The fallout from Ofcom’s March 2012 decision to allow the company now known as EE to refarm existing 2G spectrum to build a 4G network continues. That decision paved the way for the launch of the U.K.’s first 4G network, 4GEE, up and running at the end of October 2012. Now EE’s rivals, Vodafone and Three, have asked the U.K. telecoms regulator to liberalise their existing spectrum holdings to allow them to run 4G services too.
Ofcom has gone further — and is proposing to liberalise all mobile licences in the 900 MHz, 1,800 MHz and 2,100 MHz bands for 4G — kicking off a consultation today. Here’s what it’s proposing:
to liberalise all mobile licences in the 900 MHz, 1800 MHz and 2100 MHz bands to permit the deployment of 4G services (where such licenses have not already been liberalised). This will align the permitted technologies across all mobile spectrum licences, including the existing licences at 900 MHz, 1800 MHz and 2100 MHz and the licences to be awarded by auction in the 800 MHz and 2.6 GHz bands. This will meet a long standing objective to liberalise all mobile licences so that there are no regulatory barriers to the deployment of the latest available mobile technology;
The consultation document includes a table detailing the current breakdown of U.K. spectrum holdings — which shows that only EE and Three (H3G) currently have liberalised spectrum (in the 1,800Mhz band), and also underlines how EE, the joint network entity formed by the merger of Orange and T-Mobile, was able to use existing spectrum holdings for 4G because it held such a large tranche of spectrum (2 x 45MHz). Other carriers aren’t so well furnished:
All the U.K.’s major carriers are currently bidding to acquire new spectrum — in the 800MHz and 2.6 GHz bands — which would enable EE’s rivals to launch their own 4G networks by late spring/summer. Despite Ofcom’s proposal to liberalise more existing spectrum licences for 4G use, it’s unlikely that EE’s rivals would be able to launch new 4G networks in their existing spectrum for a variety of reasons.
For one, Ofcom’s consultation on the liberalisation runs until March 29, after which the regulator would need time to consider the responses it has received before making and implementing its decision. Additionally, carriers would need to ensure they have cleared existing users of the liberalised spectrum before being able to deploy 4G services. Whereas the spectrum bands going under Ofcom’s hammer at present are being prepared for an imminent 4G launch — talks between the carriers, Ofcom and TV broadcasters last fall resulted in a speeding up of the clearance schedule for the 800MHz band, for instance.
Assuming Ofcom does go ahead with the proposed liberalisation, Matthew Howett, telecoms regulation analyst at Ovum, reckons it could be years before these existing spectrum holdings could be put to use for 4G.
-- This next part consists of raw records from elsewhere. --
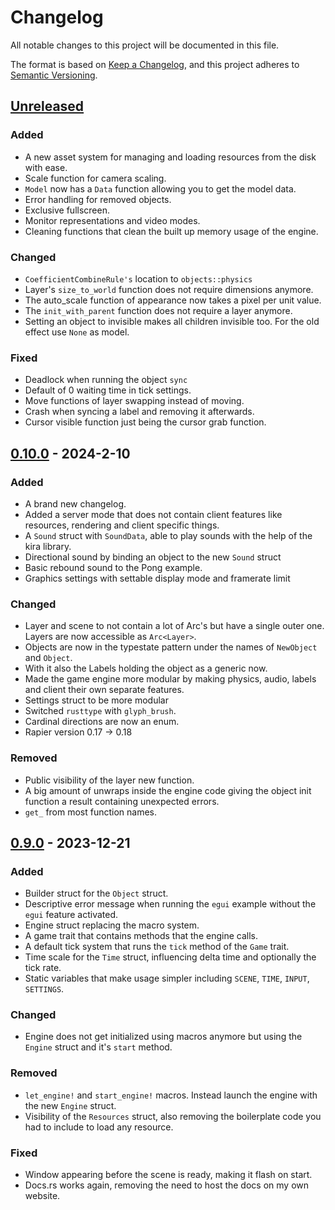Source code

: # Changelog

All notable changes to this project will be documented in this file.

The format is based on [Keep a Changelog](https://keepachangelog.com/en/1.1.0/),
and this project adheres to [Semantic Versioning](https://semver.org/spec/v2.0.0.html).

## [Unreleased]

### Added

- A new asset system for managing and loading resources from the disk with ease.
- Scale function for camera scaling.
- `Model` now has a `Data` function allowing you to get the model data.
- Error handling for removed objects.
- Exclusive fullscreen.
- Monitor representations and video modes.
- Cleaning functions that clean the built up memory usage of the engine.

### Changed

- `CoefficientCombineRule's` location to `objects::physics`
- Layer's `size_to_world` function does not require dimensions anymore.
- The auto_scale function of appearance now takes a pixel per unit value.
- The `init_with_parent` function does not require a layer anymore.
- Setting an object to invisible makes all children invisible too. For the old effect use `None` as model.

### Fixed

- Deadlock when running the object `sync`
- Default of 0 waiting time in tick settings.
- Move functions of layer swapping instead of moving.
- Crash when syncing a label and removing it afterwards.
- Cursor visible function just being the cursor grab function.

## [0.10.0] - 2024-2-10

### Added

- A brand new changelog.
- Added a server mode that does not contain client features like resources, rendering and client specific things.
- A `Sound` struct with `SoundData`, able to play sounds with the help of the kira library.
- Directional sound by binding an object to the new `Sound` struct
- Basic rebound sound to the Pong example.
- Graphics settings with settable display mode and framerate limit

### Changed

- Layer and scene to not contain a lot of Arc's but have a single outer one. Layers are now accessible as `Arc<Layer>`.
- Objects are now in the typestate pattern under the names of `NewObject` and `Object`.
- With it also the Labels holding the object as a generic now.
- Made the game engine more modular by making physics, audio, labels and client their own separate features.
- Settings struct to be more modular
- Switched `rusttype` with `glyph_brush`.
- Cardinal directions are now an enum.
- Rapier version 0.17 -> 0.18

### Removed

- Public visibility of the layer new function.
- A big amount of unwraps inside the engine code giving the object init function a result containing unexpected errors.
- `get_` from most function names.

## [0.9.0] - 2023-12-21

### Added

- Builder struct for the `Object` struct.
- Descriptive error message when running the `egui` example without the `egui` feature activated.
- Engine struct replacing the macro system.
- A game trait that contains methods that the engine calls.
- A default tick system that runs the `tick` method of the `Game` trait.
- Time scale for the `Time` struct, influencing delta time and optionally the tick rate.
- Static variables that make usage simpler including `SCENE`, `TIME`, `INPUT`, `SETTINGS`.

### Changed

- Engine does not get initialized using macros anymore but using the `Engine` struct and it's `start` method.

### Removed

- `let_engine!` and `start_engine!` macros. Instead launch the engine with the new `Engine` struct.
- Visibility of the `Resources` struct, also removing the boilerplate code you had to include to load any resource.

### Fixed

- Window appearing before the scene is ready, making it flash on start.
- Docs.rs works again, removing the need to host the docs on my own website.

[unreleased]: https://github.com/Letronix624/let-engine/compare/0.10.0...main
[0.10.0]: https://github.com/Letronix624/let-engine/compare/0.9.0...0.10.0
[0.9.0]: https://github.com/Letronix624/let-engine/releases/tag/0.9.0
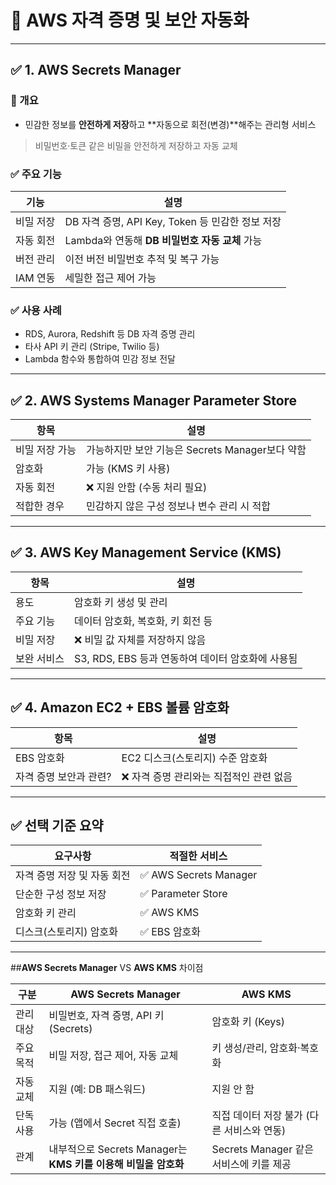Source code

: # 🔐 AWS 자격 증명 및 보안 자동화 

---

## ✅ 1. AWS Secrets Manager

### 📌 개요
- 민감한 정보를 **안전하게 저장**하고 **자동으로 회전(변경)**해주는 관리형 서비스
> 비밀번호·토큰 같은 비밀을 안전하게 저장하고 자동 교체

### ✅ 주요 기능
| 기능 | 설명 |
|------|------|
| 비밀 저장 | DB 자격 증명, API Key, Token 등 민감한 정보 저장 |
| 자동 회전 | Lambda와 연동해 **DB 비밀번호 자동 교체** 가능 |
| 버전 관리 | 이전 버전 비밀번호 추적 및 복구 가능 |
| IAM 연동 | 세밀한 접근 제어 가능 |

### ✅ 사용 사례
- RDS, Aurora, Redshift 등 DB 자격 증명 관리
- 타사 API 키 관리 (Stripe, Twilio 등)
- Lambda 함수와 통합하여 민감 정보 전달

---

## ✅ 2. AWS Systems Manager Parameter Store

| 항목 | 설명 |
|------|------|
| 비밀 저장 가능 | 가능하지만 보안 기능은 Secrets Manager보다 약함 |
| 암호화 | 가능 (KMS 키 사용) |
| 자동 회전 | ❌ 지원 안함 (수동 처리 필요) |
| 적합한 경우 | 민감하지 않은 구성 정보나 변수 관리 시 적합 |

---

## ✅ 3. AWS Key Management Service (KMS)

| 항목 | 설명 |
|------|------|
| 용도 | 암호화 키 생성 및 관리 |
| 주요 기능 | 데이터 암호화, 복호화, 키 회전 등 |
| 비밀 저장 | ❌ 비밀 값 자체를 저장하지 않음 |
| 보완 서비스 | S3, RDS, EBS 등과 연동하여 데이터 암호화에 사용됨 |

---

## ✅ 4. Amazon EC2 + EBS 볼륨 암호화

| 항목 | 설명 |
|------|------|
| EBS 암호화 | EC2 디스크(스토리지) 수준 암호화 |
| 자격 증명 보안과 관련? | ❌ 자격 증명 관리와는 직접적인 관련 없음 |

---

## ✅ 선택 기준 요약

| 요구사항 | 적절한 서비스 |
|----------|----------------|
| 자격 증명 저장 및 자동 회전 | ✅ AWS Secrets Manager |
| 단순한 구성 정보 저장 | ✅ Parameter Store |
| 암호화 키 관리 | ✅ AWS KMS |
| 디스크(스토리지) 암호화 | ✅ EBS 암호화 |

---
##**AWS Secrets Manager** VS **AWS KMS**  차이점 

| 구분    | **AWS Secrets Manager**                       | **AWS KMS**                   |
| ----- | --------------------------------------------- | ----------------------------- |
| 관리 대상 | 비밀번호, 자격 증명, API 키 (Secrets)                  | 암호화 키 (Keys)                  |
| 주요 목적 | 비밀 저장, 접근 제어, 자동 교체                           | 키 생성/관리, 암호화·복호화              |
| 자동 교체 | 지원 (예: DB 패스워드)                               | 지원 안 함                        |
| 단독 사용 | 가능 (앱에서 Secret 직접 호출)                         | 직접 데이터 저장 불가 (다른 서비스와 연동)     |
| 관계    | 내부적으로 Secrets Manager는 **KMS 키를 이용해 비밀을 암호화** | Secrets Manager 같은 서비스에 키를 제공 |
“Despite operators being able to deploy 4G services in these bands previously restricted to 2G and 3G technologies, most are unlikely to do so in the short term,” he said in a statement reacting to Ofcom’s consultation. “They would first need to be cleared of their existing use through a process of refarming that would probably takes years rather than months, and so the spectrum that is currently being auctioned by Ofcom will most likely be used for Vodafone, O2 and Three’s initial deployment of 4G services.”
Howett added that Ofcom is moving away from a “command and control” approach to spectrum policy towards a “market-based management mechanism that lets the users of radio spectrum decide its real economic value and the best way to use it”. So, while the near-term impact on U.K. carriers’ 4G deployment plans might not be that great — the longer term move to free up spectrum licences to support speedier deployment of future technologies could have a much more significant impact.
“As mobile technologies advance and demand for mobile data traffic increases, regulators have acted to liberalize certain spectrum bands from previous technological restrictions,” Howett added. “Many regulators have updated the conditions of the licenses to accommodate the principle of technological neutrality, which removes restrictions on spectrum use and allows operators to deploy other technologies in these bands. This is a positive move.”
Discussing the medium term consumer benefits of liberalising spectrum licences for 4G, Ofcom’s consultation document refers to the increased “flexibility” it will offer carriers to decide which technology to deploy in which band, and ultimately, therefore, to better tailor services to customers’ preferences:
In the medium term, liberalisation may give operators greater flexibility to decide which technology to deploy in which bands. This may allow them to supply services that better meet their customers’ preferences.
… we recognise that operators may not immediately deploy 4G services in the newly liberalised bands. If so, then the consumer benefits associated with liberalisation would not occur immediately. However, it is likely that the operators will take advantage of the increased flexibility, and that consumer benefits will flow from this, in due course.